Let’s face it. Employers are not offering jobs out of the goodness of their hearts (apart from a few). With 21,010 open cybersecurity positions in North Carolina, and almost 600,000 nationally, the job market should be on the side of the applicant, but it is not. Look anywhere—LinkedIn, Reddit, Facebook—and you will see a common theme among new entrants to the cybersecurity field: ‘we’re applying to jobs, but no one is giving us a chance.’ I know people who have applied to over 500 different cybersecurity jobs. In the end, one finally landed a job while another gave up. It sounds bleak, but it is the incentive we need to change how we apply for and pursue jobs. A hiring manager can be overwhelmed with applications. Job seekers need to demonstrate four things (at a minimum): their curiosity, critical thinking, discipline, and ability to do key aspects of the job. You must be memorable. Having a list of qualifications on your resume is not that tempting for employers. They need to see that you have ability, not just “test-taking” knowledge. Here are some tips for hacking the job:
First, find a mentor. Don’t apply blindly for a job in cybersecurity. Find someone to take you under their wing. Also, consider pursuing a role at a company or for an individual professional who will allow you to volunteer your time in exchange for the opportunity to gain real-world experience. It may seem you are getting the short end of the stick, but relationships lead to jobs (personally, I think 80% of these “new collar” jobs are filled thru relationships). Not only do mentorships give you valuable learning opportunities, but they provide a needed foot in the door.
Second, once you have found someone to approach, make them a memorable, personal value proposition. We all have a story—what makes yours unique and worth investing in? Part of this means examining yourself to determine why someone should believe in you – and remember you. Cast a vision, first for yourself and then for others, and give your would-be mentor something not only to believe in but also practical ways that they can both help you and rely on you.

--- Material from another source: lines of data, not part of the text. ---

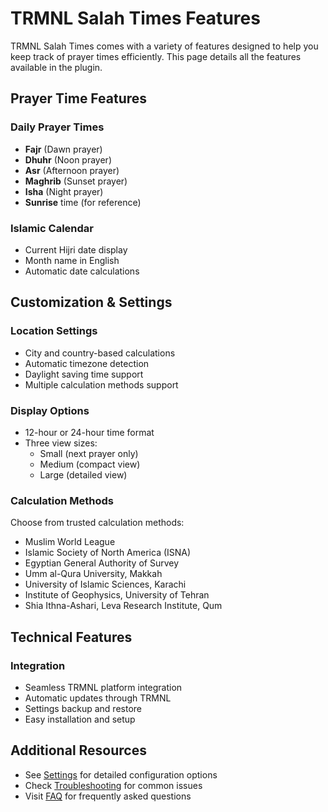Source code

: # TRMNL Salah Times Features

TRMNL Salah Times comes with a variety of features designed to help you keep track of prayer times efficiently. This page details all the features available in the plugin.

## Prayer Time Features

### Daily Prayer Times
- **Fajr** (Dawn prayer)
- **Dhuhr** (Noon prayer)
- **Asr** (Afternoon prayer)
- **Maghrib** (Sunset prayer)
- **Isha** (Night prayer)
- **Sunrise** time (for reference)

### Islamic Calendar
- Current Hijri date display
- Month name in English
- Automatic date calculations

## Customization & Settings

### Location Settings
- City and country-based calculations
- Automatic timezone detection
- Daylight saving time support
- Multiple calculation methods support

### Display Options
- 12-hour or 24-hour time format
- Three view sizes:
  - Small (next prayer only)
  - Medium (compact view)
  - Large (detailed view)

### Calculation Methods
Choose from trusted calculation methods:
- Muslim World League
- Islamic Society of North America (ISNA)
- Egyptian General Authority of Survey
- Umm al-Qura University, Makkah
- University of Islamic Sciences, Karachi
- Institute of Geophysics, University of Tehran
- Shia Ithna-Ashari, Leva Research Institute, Qum

## Technical Features


### Integration
- Seamless TRMNL platform integration
- Automatic updates through TRMNL
- Settings backup and restore
- Easy installation and setup

## Additional Resources

- See [Settings](settings.md) for detailed configuration options
- Check [Troubleshooting](troubleshooting.md) for common issues
- Visit [FAQ](faq.md) for frequently asked questions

Finally, make your own opportunities to gain experience and demonstrable ability. There are lots of free and low cost (e.g., sub $20) resources out there that range from excellent YouTube, Udemy, etc. courses; YouTube videos for building your own home SOC lab; excellent hands-on labs (did I mention free?) from Black Hills InfoSec; and many, many others. Reach out to me and I’ll send you a 10-page document full of high-quality free and ultra-low-cost resources. Use open-source tools, free labs using existing materials, buy secondhand gear on the internet, and volunteer your time to do something you are proud of. Don’t wait for opportunities to land in your lap; create them.
The Cybersecurity profession is not an easy one. It’s hard to get into, and it’s hard to stay in, as each day means hard work defending against active threats. But it’s also rewarding, morally and financially. Look at the application process as your first real-world test. The curiosity (OSINT, anyone?), tenacity (26 touchpoints to the typical sale), discipline (learning and demonstrating new skills and abilities), and critical thinking nefarious actors use (e.g., phishing) can also be used to create your opportunities. This is what makes you unforgettable. Hack the job and get out there… we need you!